And the AR stuff really needs to do away with being anchored to AR Cards/patterns. Make it a trigger, but not have it tied down to it, let players roam the camera around.


----------



## Veho (Sep 29, 2011)

Guild McCommunist said:
			
		

> I was thinking more so along the lines of the Kinect and WiiU, with their camera functions and all.
> It's still a pretty different setup (the Kinect is mounted on your TV and the WiiU tablet has a front facing camera), and the gameplay would be very different.
> 
> 
> ...



Until the day they make Kinect-style scanners small (and energy-efficient) enough to be built into handheld devices, this type of AR will have to rely on cards. Regarding cameras, a single stereoscopic camera isn't enough, you need three cameras to get a full 3D map, and you need a lot of processing power to get accurate results. Kinect "cheats" in that it projects over 9000 glyphs onto the surfaces in the room, and basically tiles the surfaces in IR AR card-equivalents.


----------



## Maikel Steneker (Sep 29, 2011)

To me, this looks like the 3DS AR to be honest. I didn't have issues with it at all. In fact, I was amazed by how well it worked. If the Vita can do something similar that's cool, but I won't be playing it for long.


----------



## Issac (Sep 29, 2011)

Guild McCommunist said:
			
		

> miruki said:
> 
> 
> 
> ...



The thing with augmented reality is that it is supposed to be just a window you look through, to see things in reality that isn't there. That's why it's optimal for a portable device. It's a lens of truth, where you see the invisible things in the real world. On a home console, you don't (as a person) look at the place you aim your camera at, you just see it on your TV, and the effect is somewhat lost. 

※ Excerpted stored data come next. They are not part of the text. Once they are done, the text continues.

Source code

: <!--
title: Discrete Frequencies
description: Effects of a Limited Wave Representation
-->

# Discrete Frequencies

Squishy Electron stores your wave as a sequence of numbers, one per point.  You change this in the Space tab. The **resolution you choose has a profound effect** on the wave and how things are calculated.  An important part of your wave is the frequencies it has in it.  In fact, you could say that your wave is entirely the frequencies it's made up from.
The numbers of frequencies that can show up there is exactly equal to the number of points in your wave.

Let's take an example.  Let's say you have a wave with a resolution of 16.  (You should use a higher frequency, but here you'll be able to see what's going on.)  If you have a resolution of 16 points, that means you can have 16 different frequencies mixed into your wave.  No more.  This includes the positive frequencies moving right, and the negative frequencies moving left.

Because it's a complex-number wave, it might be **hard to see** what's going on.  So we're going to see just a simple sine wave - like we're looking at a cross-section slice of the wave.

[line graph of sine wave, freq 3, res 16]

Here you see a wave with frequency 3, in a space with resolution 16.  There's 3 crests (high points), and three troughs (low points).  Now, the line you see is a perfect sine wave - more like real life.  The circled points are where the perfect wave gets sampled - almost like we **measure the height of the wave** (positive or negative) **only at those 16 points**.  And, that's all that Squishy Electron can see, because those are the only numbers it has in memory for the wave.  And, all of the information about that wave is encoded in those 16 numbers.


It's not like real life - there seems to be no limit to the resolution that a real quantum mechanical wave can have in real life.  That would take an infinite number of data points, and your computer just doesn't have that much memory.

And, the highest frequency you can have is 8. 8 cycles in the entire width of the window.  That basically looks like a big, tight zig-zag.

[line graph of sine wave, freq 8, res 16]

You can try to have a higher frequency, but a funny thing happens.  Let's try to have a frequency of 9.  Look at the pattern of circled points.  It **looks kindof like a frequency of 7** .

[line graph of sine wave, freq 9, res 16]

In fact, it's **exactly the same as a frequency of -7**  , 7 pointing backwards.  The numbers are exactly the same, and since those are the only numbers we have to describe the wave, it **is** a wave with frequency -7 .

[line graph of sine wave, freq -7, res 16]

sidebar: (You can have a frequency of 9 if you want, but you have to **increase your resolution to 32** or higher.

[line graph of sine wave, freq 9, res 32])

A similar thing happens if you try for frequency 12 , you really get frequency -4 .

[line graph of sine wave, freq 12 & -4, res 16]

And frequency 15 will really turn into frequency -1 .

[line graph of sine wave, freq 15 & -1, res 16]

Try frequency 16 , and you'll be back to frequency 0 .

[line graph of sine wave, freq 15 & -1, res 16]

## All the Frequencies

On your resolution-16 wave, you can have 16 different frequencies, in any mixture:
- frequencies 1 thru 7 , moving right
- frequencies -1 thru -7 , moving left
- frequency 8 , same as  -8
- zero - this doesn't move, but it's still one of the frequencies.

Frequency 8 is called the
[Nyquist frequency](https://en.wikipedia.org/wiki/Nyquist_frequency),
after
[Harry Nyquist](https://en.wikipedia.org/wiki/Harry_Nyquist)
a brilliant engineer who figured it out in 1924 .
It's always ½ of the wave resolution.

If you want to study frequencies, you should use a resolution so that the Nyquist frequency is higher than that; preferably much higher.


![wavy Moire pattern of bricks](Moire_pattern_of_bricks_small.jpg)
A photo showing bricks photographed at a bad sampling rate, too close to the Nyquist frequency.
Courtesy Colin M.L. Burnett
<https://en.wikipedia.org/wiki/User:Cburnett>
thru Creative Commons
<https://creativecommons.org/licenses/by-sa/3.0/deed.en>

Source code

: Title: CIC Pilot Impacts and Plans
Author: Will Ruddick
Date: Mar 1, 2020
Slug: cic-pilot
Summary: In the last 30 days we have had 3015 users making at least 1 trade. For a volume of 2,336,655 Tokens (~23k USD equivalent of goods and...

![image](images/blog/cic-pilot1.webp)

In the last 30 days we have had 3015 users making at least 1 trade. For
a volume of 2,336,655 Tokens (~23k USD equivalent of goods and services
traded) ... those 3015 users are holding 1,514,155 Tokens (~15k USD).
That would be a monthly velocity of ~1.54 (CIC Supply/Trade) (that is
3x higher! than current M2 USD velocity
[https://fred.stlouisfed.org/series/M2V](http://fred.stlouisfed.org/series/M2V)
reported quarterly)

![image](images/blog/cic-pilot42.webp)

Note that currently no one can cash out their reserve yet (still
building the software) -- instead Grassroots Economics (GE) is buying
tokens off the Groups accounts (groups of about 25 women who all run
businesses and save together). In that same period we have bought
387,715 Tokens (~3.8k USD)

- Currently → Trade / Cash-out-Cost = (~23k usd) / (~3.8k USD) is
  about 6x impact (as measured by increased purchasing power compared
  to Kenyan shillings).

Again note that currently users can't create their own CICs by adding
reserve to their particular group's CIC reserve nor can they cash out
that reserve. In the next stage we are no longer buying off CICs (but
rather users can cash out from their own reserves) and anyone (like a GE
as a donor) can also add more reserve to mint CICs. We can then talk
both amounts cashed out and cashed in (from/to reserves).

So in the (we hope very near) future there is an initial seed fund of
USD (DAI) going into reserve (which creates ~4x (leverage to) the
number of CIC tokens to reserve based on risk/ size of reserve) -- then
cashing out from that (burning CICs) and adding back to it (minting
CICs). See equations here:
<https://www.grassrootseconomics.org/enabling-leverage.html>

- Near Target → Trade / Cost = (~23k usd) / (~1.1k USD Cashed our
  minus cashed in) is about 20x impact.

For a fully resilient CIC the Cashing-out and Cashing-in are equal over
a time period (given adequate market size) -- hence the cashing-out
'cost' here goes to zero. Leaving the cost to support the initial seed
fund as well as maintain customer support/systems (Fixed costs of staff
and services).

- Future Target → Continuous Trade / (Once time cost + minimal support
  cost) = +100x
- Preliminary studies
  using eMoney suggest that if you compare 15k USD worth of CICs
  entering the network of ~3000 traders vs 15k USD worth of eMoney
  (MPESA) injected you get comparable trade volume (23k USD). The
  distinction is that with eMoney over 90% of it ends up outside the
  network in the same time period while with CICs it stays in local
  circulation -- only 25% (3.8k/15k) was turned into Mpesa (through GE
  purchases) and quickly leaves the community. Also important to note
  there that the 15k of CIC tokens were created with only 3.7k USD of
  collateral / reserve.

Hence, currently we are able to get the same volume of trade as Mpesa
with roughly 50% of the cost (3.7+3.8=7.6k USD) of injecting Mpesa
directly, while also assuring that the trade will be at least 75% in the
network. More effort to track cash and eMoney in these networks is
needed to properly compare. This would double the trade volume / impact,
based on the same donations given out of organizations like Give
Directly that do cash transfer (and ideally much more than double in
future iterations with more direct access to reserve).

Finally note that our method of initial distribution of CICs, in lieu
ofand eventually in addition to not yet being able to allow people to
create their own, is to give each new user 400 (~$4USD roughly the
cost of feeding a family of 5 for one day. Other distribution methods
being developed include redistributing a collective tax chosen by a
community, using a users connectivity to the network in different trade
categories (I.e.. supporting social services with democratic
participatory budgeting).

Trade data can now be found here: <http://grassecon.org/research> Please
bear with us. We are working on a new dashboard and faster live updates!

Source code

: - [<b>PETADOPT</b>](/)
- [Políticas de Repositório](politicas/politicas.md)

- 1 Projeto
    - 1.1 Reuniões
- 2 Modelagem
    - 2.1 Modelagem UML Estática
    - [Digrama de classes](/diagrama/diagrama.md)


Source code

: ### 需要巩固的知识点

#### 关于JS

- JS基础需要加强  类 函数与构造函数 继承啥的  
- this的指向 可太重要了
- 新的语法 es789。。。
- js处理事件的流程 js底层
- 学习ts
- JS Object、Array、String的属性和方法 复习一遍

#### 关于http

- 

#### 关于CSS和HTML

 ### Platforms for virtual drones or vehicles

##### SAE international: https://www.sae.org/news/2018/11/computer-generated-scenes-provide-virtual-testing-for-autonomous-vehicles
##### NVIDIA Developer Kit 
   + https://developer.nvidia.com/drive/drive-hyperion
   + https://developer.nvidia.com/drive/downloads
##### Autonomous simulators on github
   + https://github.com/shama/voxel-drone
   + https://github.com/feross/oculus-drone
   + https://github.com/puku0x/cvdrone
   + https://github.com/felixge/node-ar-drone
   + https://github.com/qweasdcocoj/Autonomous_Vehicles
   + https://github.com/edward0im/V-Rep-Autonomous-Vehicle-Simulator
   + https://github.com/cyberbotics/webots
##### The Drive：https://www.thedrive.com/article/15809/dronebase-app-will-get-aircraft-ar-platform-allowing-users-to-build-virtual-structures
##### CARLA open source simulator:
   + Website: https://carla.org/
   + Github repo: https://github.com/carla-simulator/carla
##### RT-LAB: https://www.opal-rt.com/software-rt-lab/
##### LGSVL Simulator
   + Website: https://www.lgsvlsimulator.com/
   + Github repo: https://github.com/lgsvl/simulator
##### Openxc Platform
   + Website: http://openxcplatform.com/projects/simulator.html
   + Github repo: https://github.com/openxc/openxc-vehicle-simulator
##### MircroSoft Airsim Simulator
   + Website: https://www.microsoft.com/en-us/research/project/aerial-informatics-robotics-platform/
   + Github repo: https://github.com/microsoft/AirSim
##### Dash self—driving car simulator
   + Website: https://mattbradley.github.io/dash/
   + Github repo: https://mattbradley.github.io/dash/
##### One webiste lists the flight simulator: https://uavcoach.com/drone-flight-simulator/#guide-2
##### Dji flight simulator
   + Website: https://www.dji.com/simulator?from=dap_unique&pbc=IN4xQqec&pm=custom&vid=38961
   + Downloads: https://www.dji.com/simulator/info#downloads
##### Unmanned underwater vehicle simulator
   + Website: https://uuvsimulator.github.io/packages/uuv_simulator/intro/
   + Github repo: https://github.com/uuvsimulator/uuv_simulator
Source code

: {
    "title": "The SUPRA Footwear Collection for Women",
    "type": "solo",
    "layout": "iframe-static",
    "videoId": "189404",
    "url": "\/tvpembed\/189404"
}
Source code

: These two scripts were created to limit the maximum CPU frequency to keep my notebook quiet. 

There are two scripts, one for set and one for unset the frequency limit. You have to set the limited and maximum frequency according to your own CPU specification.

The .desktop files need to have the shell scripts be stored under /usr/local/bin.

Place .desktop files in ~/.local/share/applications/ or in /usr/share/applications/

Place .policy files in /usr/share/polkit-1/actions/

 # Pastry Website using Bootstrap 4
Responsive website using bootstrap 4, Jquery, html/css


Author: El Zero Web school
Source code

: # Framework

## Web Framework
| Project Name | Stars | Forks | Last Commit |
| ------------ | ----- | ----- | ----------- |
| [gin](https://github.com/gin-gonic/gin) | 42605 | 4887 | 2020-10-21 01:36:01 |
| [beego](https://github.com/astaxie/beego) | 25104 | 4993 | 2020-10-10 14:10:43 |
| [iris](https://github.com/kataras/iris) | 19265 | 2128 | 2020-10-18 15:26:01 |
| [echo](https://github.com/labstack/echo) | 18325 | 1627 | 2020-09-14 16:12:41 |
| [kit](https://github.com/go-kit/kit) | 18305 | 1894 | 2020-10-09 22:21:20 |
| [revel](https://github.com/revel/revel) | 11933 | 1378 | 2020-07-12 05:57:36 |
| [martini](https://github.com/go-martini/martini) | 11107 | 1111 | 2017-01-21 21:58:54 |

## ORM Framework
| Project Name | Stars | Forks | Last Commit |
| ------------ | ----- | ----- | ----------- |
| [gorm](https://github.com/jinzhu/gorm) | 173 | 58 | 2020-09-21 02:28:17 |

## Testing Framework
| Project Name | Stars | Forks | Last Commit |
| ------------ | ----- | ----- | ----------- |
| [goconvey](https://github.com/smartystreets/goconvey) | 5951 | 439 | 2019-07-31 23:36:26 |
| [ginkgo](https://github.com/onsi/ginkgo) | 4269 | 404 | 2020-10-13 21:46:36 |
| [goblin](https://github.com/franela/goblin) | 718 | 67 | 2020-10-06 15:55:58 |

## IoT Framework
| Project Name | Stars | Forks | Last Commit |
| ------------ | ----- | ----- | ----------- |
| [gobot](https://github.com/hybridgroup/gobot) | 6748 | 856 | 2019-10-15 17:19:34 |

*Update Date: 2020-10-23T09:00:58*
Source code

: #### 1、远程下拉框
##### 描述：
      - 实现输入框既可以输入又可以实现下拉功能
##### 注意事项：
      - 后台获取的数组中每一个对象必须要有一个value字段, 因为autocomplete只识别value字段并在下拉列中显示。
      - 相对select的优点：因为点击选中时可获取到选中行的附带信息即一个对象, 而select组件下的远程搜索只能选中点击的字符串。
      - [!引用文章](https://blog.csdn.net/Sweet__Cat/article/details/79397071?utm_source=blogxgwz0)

That's my probably failed attempt at explaining my thoughts on AR.


----------



## ferofax (Sep 29, 2011)

Veho said:
			
		

> Until the day they make Kinect-style scanners small (and energy-efficient) enough to be built into handheld devices, this type of AR will have to rely on cards. Regarding cameras, a single stereoscopic camera isn't enough, you need three cameras to get a full 3D map, and you need a lot of processing power to get accurate results. Kinect "cheats" in that it projects over 9000 glyphs onto the surfaces in the room, and basically tiles the surfaces in IR AR card-equivalents.


Well, they can sort of lose the tether actually. Face Raiders is a good example. All it does is use gyro, but the freedom of tilting this way and that way is way better than focusing the camera on a pattern somewhere. It doesn't even need a trigger, like an AR card, it just uses your face as a texture sample and slaps it onto their model.

But yes, I guess that's just pretty much axis movement with no real spatial data so to speak, none that they can use to help "locate" you within the confines of a room, for example. But maybe they can "cheat" the pedometer there, if it's sensitive enough to identify a "step" even while tilting. But that sort of invites accidents, stepping around and twisting this way and that while focused on a tiny screen.


----------



## Veho (Sep 29, 2011)

What was that bit with the orange, in that tank game? Seems like you can select an object and let the console know it's a 3D obstacle (and not just a smudge on the table). A tank drove behind the orange, and a projectile bounced off of it.


----------



## 2Game4Ever (Sep 29, 2011)

Pretty damn awesome!


----------



## bowser (Sep 29, 2011)

Whoa that was friggin' epic!


----------



## miruki (Sep 29, 2011)

Veho said:
			
		

> It's not "portable" in the sense that you can play AR games while walking,[...]


I'd say handhelds aren't portable in that way either. Or just not meant to be used while walking. Imo that has never been the idea with handhelds. It's rather a "take with you and play anywhere you want" thing. I often find myself taking the DS with me when going to the bathroom, but would I continue playing on my way there, I'd probably be knocking down any furniture on the way and get a few bruises. XD Not to mention playing handhelds while walking outside with traffic around... ;>

Thank you, Veho, for going further into the point I was trying to make.


----------



## ManFranceGermany (Sep 29, 2011)

This is really impressive!
But didn't I see for Kid Icarus an AR Mode with more than two cards...something like an AR Battlemode?


----------



## ManFranceGermany (Sep 29, 2011)

I did


----------



## Issac (Sep 29, 2011)

Veho said:
			
		

> What was that bit with the orange, in that tank game? Seems like you can select an object and let the console know it's a 3D obstacle (and not just a smudge on the table). A tank drove behind the orange, and a projectile bounced off of it.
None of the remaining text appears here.